Task goal – Every line in the entries where "Returns" is found should be copied.

Data for review –
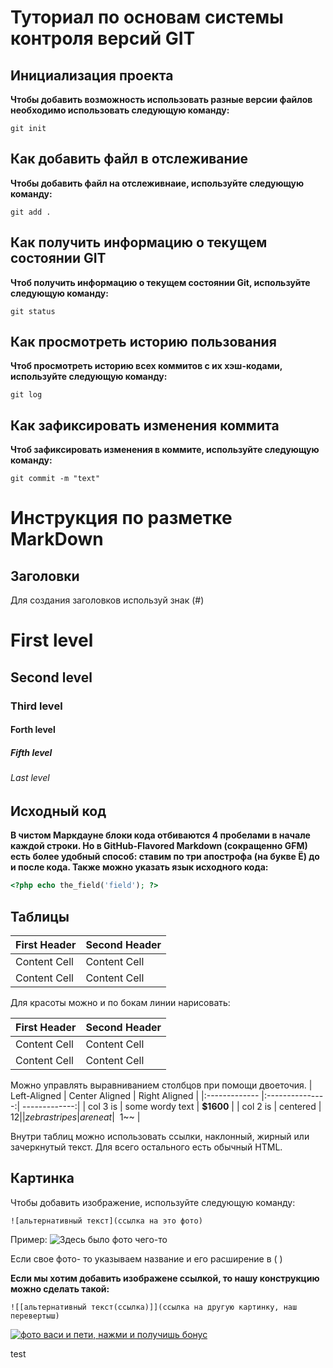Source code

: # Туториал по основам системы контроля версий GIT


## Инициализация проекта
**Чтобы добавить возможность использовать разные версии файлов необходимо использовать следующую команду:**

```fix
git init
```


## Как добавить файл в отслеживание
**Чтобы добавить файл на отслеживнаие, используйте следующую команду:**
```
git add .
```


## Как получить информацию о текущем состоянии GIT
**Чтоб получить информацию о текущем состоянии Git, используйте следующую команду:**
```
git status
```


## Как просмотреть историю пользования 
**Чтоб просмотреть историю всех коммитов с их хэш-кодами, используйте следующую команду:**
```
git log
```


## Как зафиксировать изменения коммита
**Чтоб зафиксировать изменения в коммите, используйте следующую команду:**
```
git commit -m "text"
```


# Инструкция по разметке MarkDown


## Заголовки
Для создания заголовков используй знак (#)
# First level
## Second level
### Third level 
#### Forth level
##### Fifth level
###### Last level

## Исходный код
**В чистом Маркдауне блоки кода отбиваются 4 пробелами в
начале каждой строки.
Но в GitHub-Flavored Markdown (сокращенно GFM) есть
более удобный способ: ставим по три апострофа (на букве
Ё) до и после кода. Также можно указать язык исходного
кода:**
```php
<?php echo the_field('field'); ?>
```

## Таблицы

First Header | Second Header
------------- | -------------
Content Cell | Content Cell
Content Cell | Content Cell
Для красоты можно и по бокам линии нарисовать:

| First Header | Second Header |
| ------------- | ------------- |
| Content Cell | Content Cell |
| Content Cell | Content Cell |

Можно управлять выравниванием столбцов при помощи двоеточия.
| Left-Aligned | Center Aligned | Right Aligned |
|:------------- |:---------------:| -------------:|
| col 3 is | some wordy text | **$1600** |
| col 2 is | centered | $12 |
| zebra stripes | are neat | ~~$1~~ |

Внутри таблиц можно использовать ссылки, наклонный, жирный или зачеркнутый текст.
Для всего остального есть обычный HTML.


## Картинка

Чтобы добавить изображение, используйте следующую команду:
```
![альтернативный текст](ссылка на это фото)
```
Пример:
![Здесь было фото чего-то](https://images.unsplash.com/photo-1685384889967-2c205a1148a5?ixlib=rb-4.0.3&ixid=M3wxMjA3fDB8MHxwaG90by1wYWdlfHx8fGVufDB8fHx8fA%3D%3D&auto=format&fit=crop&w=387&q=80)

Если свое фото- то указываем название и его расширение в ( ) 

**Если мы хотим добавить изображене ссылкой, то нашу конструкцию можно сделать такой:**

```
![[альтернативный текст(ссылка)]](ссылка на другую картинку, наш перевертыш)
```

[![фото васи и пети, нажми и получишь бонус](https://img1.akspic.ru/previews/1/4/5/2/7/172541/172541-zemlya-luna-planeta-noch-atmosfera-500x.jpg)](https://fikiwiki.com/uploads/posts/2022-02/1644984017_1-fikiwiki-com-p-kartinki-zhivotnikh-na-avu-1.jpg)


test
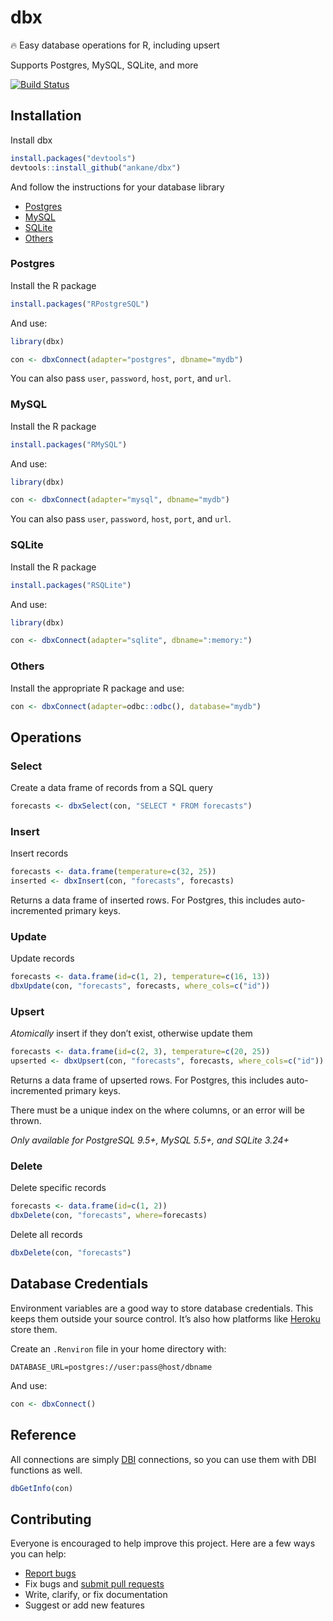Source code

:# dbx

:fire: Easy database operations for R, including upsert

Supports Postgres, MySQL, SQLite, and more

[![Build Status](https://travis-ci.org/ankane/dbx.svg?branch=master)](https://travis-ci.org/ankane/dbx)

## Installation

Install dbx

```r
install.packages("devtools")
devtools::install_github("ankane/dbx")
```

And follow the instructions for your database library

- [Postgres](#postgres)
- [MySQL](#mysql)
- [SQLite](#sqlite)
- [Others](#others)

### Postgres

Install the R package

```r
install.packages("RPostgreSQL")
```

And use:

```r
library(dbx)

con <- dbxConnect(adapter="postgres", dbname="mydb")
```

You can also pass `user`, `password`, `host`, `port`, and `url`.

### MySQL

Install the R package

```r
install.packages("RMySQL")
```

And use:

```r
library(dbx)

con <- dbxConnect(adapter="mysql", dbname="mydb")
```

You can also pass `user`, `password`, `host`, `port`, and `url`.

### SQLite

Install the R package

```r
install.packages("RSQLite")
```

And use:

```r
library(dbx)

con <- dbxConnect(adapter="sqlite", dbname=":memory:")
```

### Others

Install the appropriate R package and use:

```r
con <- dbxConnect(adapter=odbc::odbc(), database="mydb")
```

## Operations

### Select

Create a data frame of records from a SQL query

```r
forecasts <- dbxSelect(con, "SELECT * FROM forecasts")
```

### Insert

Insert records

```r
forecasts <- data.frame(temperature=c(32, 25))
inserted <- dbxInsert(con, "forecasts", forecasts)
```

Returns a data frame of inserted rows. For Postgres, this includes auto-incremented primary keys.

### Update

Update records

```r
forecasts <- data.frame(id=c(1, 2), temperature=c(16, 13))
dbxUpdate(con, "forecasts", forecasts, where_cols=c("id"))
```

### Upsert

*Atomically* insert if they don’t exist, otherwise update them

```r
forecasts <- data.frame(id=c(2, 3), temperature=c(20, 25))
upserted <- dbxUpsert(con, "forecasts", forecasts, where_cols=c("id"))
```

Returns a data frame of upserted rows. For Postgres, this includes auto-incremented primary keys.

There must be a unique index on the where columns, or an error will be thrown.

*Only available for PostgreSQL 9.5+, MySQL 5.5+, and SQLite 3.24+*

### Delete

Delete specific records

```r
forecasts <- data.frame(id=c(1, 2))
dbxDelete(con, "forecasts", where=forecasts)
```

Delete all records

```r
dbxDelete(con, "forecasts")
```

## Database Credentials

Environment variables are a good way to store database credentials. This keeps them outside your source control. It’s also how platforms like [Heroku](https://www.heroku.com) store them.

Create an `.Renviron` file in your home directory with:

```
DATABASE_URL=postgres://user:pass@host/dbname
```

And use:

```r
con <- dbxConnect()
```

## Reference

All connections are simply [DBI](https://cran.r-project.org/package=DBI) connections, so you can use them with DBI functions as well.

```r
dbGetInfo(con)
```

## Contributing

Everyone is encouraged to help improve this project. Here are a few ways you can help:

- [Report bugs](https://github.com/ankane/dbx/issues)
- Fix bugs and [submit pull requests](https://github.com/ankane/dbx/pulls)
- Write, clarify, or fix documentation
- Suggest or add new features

Output for this exercise –
Returns a data frame of inserted rows. For Postgres, this includes auto-incremented primary keys.
Returns a data frame of upserted rows. For Postgres, this includes auto-incremented primary keys.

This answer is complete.